» DESCRIPTION OF THE TASK
Each line from the beginning of the entries below through the line that includes "- [ ] 18. Splash" must be returned exactly as given.

» DATA FOR REVIEW
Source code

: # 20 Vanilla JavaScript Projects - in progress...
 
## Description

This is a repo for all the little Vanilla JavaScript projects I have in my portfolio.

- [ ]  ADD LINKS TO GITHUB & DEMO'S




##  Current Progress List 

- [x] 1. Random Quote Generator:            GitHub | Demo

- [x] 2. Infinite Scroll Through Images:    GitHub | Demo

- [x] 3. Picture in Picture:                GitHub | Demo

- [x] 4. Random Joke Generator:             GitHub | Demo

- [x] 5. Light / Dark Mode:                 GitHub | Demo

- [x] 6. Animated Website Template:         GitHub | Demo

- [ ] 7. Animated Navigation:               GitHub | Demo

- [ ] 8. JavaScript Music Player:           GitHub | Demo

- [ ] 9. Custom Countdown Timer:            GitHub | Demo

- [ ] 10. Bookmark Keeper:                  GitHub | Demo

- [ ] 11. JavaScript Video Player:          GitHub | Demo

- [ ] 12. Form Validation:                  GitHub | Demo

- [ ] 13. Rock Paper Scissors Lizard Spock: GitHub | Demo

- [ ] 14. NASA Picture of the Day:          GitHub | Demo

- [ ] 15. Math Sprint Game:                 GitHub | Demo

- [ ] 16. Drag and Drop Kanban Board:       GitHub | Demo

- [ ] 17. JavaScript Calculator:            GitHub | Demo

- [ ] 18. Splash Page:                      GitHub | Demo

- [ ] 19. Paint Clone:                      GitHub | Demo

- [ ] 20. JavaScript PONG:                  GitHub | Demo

» TASK ANSWER
Source code

: # 20 Vanilla JavaScript Projects - in progress...
 
## Description

This is a repo for all the little Vanilla JavaScript projects I have in my portfolio.

- [ ]  ADD LINKS TO GITHUB & DEMO'S




##  Current Progress List 

- [x] 1. Random Quote Generator:            GitHub | Demo

- [x] 2. Infinite Scroll Through Images:    GitHub | Demo

- [x] 3. Picture in Picture:                GitHub | Demo

- [x] 4. Random Joke Generator:             GitHub | Demo

- [x] 5. Light / Dark Mode:                 GitHub | Demo

- [x] 6. Animated Website Template:         GitHub | Demo

- [ ] 7. Animated Navigation:               GitHub | Demo

- [ ] 8. JavaScript Music Player:           GitHub | Demo

- [ ] 9. Custom Countdown Timer:            GitHub | Demo

- [ ] 10. Bookmark Keeper:                  GitHub | Demo

- [ ] 11. JavaScript Video Player:          GitHub | Demo

- [ ] 12. Form Validation:                  GitHub | Demo

- [ ] 13. Rock Paper Scissors Lizard Spock: GitHub | Demo

- [ ] 14. NASA Picture of the Day:          GitHub | Demo

- [ ] 15. Math Sprint Game:                 GitHub | Demo

- [ ] 16. Drag and Drop Kanban Board:       GitHub | Demo

- [ ] 17. JavaScript Calculator:            GitHub | Demo

- [ ] 18. Splash Page:                      GitHub | Demo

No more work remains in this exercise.